Only four or five leatherback turtles have been spotted in Denmark in the past 100 years. Photo: US Fish and Wildlife Service/Flickr
An enormous leatherback turtle weighing several hundred kilos washed up on shore on the island of Lolland over the weekend.
The leatherback sea turtle is the world’s largest marine turtle. Its global population is considered vulnerable by the International Union for Conservation of Nature but many subpopulations are critically endangered. According to the World Wildlife Fund, leatherbacks have been spotted as far north as the US state of Alaska and as far south as Africa’s Cape of Good Hope.

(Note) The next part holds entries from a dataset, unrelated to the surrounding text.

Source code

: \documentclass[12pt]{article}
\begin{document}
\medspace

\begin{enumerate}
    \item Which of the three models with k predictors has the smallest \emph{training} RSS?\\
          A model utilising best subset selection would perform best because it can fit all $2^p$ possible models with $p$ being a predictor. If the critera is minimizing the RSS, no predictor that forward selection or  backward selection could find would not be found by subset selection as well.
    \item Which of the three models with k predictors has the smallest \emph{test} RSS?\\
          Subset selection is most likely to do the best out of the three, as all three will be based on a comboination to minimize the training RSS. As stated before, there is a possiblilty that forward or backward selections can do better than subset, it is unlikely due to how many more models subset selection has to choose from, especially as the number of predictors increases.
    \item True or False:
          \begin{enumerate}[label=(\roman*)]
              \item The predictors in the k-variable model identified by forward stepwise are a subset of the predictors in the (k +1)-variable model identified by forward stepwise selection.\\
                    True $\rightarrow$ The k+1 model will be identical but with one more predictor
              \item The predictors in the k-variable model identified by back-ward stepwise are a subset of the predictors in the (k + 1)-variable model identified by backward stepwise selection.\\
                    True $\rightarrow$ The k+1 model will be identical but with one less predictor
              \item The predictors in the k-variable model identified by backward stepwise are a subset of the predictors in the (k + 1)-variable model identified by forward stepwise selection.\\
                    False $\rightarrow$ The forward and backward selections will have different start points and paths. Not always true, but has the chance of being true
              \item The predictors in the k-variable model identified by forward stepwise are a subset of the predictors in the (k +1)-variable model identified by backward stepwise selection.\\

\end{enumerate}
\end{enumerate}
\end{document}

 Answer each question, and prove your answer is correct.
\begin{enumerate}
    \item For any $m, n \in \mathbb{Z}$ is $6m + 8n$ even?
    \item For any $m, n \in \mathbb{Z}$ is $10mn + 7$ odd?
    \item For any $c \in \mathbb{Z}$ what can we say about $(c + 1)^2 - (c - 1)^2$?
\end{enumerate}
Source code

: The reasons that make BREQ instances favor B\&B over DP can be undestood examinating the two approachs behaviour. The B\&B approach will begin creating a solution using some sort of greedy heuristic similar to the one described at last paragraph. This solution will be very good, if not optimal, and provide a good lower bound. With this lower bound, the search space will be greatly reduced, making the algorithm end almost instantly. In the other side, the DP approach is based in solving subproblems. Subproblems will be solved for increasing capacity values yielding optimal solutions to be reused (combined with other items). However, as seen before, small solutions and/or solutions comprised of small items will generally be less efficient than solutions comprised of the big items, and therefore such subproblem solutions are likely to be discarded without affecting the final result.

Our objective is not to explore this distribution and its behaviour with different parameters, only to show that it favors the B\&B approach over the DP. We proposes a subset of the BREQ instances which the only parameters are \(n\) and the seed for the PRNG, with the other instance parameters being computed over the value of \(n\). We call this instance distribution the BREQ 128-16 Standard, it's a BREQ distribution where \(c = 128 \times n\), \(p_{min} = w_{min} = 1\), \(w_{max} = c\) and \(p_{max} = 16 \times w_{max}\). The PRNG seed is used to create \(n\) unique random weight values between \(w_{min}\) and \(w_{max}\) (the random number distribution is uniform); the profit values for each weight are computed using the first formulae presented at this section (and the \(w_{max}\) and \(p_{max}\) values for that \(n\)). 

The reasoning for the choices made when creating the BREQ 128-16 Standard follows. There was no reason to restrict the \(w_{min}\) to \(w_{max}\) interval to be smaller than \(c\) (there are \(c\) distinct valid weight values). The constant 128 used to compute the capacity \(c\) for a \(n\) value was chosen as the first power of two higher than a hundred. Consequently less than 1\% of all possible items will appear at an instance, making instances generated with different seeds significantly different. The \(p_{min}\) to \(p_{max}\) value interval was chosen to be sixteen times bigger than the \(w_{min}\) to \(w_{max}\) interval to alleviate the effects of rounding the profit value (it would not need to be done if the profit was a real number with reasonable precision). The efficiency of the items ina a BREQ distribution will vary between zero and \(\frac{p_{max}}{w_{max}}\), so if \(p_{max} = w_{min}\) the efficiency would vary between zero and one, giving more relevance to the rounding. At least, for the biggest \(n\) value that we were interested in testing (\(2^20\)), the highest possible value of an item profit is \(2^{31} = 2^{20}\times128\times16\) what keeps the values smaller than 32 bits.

It is extremely rare, however, to see one near Denmark.
“We have only seen four or five of them in Danish waters within the past 100 years,” biologist Tue Larsen told broadcaster DR.
Larsen said that the cause of death of the turtle that washed up on Lolland is unknown and he plans to take the body to the Copenhagen Zoological Museum for further study.
The curator of the Denmark’s national aquarium Den Blå Planet said it is hard to know why the leatherback turtle suddenly appeared in Denmark.
“It could have been led off course by a warm current and after that it likely got lost,” Lars Skou Olsen told DR.
Olsen didn’t rule out however that rising sea temperatures could result in more of the massive turtles appearing in Danish waters.
“Last year there an unusually large amount of sunfish came to Danish waters and that is attributed to the higher water temperatures,” he said.